Activity. Go through the data below and report how many lines contain "pour"; the reply holds only that number.

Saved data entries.
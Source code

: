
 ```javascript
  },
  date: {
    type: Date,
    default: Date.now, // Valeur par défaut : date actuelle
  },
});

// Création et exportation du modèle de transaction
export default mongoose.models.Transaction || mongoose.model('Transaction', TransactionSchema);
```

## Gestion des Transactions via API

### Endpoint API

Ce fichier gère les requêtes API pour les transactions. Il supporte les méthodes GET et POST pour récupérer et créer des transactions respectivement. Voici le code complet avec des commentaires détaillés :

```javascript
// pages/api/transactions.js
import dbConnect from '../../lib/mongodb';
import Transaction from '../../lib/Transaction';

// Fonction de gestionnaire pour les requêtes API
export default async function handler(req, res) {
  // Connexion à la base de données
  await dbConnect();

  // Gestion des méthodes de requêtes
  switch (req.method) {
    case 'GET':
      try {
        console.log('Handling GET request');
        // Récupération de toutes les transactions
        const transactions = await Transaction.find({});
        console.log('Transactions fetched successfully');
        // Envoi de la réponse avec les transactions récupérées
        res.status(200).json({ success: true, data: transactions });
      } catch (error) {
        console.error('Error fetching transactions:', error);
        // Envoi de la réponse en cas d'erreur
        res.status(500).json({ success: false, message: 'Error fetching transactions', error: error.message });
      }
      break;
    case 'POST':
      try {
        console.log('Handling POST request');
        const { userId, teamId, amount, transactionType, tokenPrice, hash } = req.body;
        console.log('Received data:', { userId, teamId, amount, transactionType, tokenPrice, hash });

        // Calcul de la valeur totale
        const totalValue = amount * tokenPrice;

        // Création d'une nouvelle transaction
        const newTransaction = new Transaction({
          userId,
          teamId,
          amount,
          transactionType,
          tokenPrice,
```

Solution for this task. 2